From the data, return each line holding the word "complement".

#### [Data for this exercise]
§

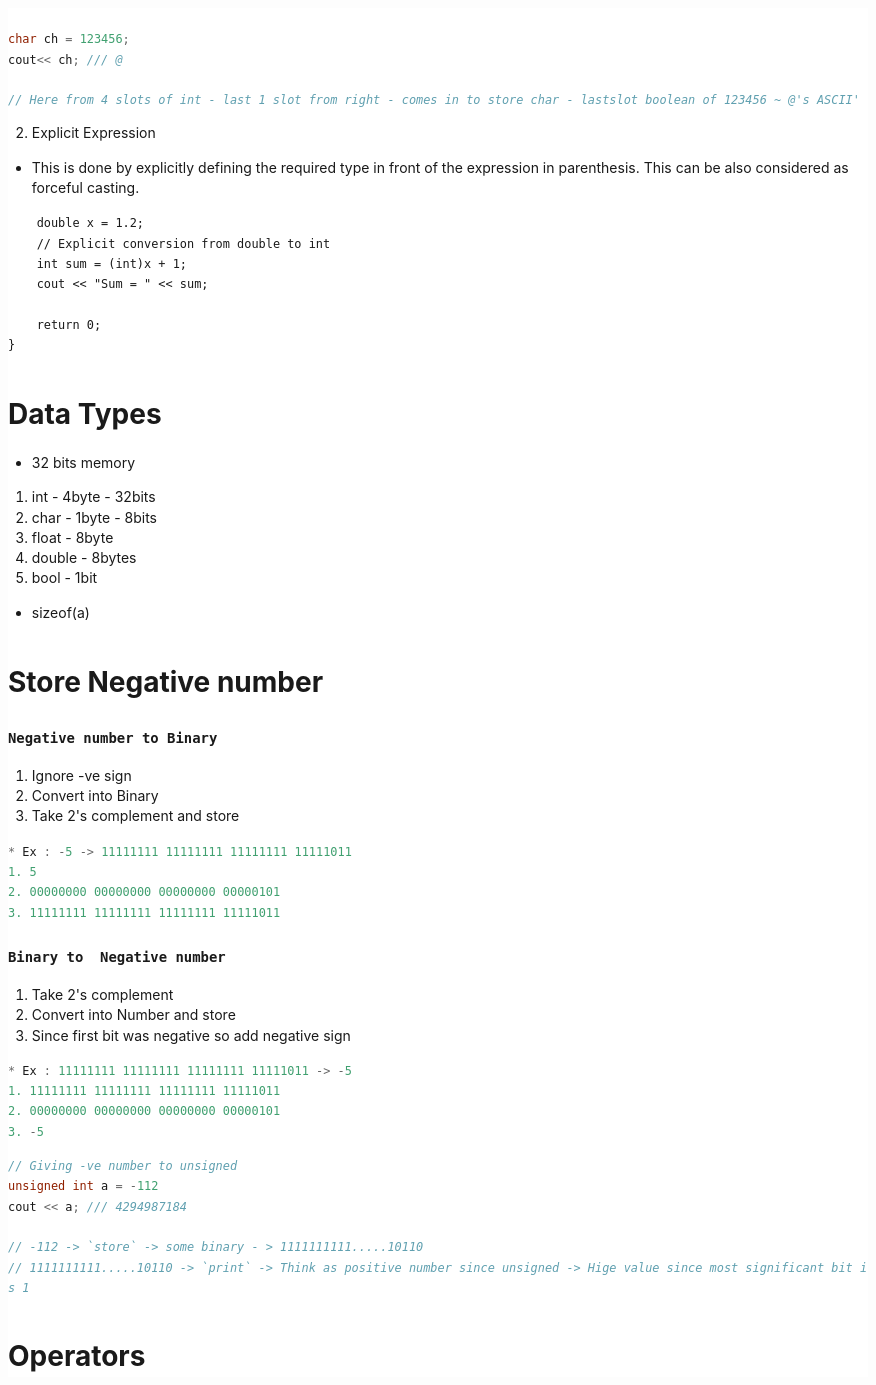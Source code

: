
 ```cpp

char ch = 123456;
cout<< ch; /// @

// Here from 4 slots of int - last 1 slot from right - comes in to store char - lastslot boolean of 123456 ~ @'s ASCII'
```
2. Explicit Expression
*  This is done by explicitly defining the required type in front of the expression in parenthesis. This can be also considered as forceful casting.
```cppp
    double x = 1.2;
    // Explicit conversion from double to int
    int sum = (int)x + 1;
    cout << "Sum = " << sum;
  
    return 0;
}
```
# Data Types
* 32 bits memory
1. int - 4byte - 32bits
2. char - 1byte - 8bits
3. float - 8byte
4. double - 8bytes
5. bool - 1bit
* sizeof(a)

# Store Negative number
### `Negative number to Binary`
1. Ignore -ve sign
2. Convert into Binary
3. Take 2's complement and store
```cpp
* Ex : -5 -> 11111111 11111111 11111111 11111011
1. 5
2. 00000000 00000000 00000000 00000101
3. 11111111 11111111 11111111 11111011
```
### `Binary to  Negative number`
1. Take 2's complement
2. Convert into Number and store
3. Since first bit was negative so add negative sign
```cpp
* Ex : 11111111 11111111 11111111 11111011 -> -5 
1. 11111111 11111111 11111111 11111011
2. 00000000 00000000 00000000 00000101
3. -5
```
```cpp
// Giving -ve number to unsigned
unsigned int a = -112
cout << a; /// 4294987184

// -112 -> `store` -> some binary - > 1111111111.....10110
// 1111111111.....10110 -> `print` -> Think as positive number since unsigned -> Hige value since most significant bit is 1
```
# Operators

§

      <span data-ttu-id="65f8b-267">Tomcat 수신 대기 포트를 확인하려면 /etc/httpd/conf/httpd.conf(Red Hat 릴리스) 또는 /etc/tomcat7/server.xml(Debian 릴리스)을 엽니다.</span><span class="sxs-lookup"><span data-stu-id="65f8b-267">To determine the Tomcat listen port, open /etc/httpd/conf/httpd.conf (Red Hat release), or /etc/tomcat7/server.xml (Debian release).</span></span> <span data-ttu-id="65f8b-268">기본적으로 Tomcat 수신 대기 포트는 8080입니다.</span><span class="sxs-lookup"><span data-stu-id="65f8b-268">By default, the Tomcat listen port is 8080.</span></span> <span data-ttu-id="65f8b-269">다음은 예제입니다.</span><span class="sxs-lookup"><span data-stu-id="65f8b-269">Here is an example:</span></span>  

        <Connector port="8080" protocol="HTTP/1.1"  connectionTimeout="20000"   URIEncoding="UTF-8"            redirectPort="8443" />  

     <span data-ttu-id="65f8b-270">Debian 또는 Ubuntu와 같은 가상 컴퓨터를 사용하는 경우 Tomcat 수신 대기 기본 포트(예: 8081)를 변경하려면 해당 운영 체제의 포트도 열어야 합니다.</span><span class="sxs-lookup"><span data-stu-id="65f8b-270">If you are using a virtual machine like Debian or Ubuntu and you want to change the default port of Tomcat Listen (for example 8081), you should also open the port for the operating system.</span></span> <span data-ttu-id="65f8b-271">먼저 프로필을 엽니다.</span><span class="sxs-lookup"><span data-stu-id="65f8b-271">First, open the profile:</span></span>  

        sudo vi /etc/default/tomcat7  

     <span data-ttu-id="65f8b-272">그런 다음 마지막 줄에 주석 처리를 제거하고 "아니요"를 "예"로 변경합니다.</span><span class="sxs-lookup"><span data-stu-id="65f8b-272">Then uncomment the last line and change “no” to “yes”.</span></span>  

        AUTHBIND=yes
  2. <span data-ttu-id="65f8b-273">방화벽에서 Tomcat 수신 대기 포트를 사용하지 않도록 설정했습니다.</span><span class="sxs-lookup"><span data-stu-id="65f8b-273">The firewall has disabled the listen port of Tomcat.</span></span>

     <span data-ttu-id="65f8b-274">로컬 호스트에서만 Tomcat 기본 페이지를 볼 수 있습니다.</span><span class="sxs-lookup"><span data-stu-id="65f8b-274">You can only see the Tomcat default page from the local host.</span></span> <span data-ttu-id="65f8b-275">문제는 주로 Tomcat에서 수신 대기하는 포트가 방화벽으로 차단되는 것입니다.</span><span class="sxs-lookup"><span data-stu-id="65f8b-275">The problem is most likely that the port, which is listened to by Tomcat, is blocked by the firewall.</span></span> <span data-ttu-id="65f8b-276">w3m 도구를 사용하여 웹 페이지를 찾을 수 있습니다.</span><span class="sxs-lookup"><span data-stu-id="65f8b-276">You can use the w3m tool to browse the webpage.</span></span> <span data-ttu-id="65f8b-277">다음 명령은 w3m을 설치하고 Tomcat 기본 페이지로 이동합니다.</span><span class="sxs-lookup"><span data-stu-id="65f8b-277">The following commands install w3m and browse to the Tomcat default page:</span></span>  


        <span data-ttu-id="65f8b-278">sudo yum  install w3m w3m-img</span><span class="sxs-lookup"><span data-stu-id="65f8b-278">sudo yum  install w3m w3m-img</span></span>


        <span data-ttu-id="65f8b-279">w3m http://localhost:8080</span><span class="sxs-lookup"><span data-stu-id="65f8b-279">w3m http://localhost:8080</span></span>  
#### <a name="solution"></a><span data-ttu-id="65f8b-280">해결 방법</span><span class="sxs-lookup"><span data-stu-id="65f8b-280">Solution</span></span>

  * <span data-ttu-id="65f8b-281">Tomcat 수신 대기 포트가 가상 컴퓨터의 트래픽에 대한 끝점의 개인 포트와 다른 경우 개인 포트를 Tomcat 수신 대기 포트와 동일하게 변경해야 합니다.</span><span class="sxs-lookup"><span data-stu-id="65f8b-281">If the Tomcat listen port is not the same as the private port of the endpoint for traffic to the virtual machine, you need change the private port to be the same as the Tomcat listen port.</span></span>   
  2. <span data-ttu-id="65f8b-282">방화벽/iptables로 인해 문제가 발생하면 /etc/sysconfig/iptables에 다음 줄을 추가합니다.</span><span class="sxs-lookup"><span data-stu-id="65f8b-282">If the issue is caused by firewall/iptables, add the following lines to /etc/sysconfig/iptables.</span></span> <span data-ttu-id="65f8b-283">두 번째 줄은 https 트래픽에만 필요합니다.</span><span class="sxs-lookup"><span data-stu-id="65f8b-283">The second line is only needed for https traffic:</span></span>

§

#### [Solved exercise]
3. Take 2's complement and store
1. Take 2's complement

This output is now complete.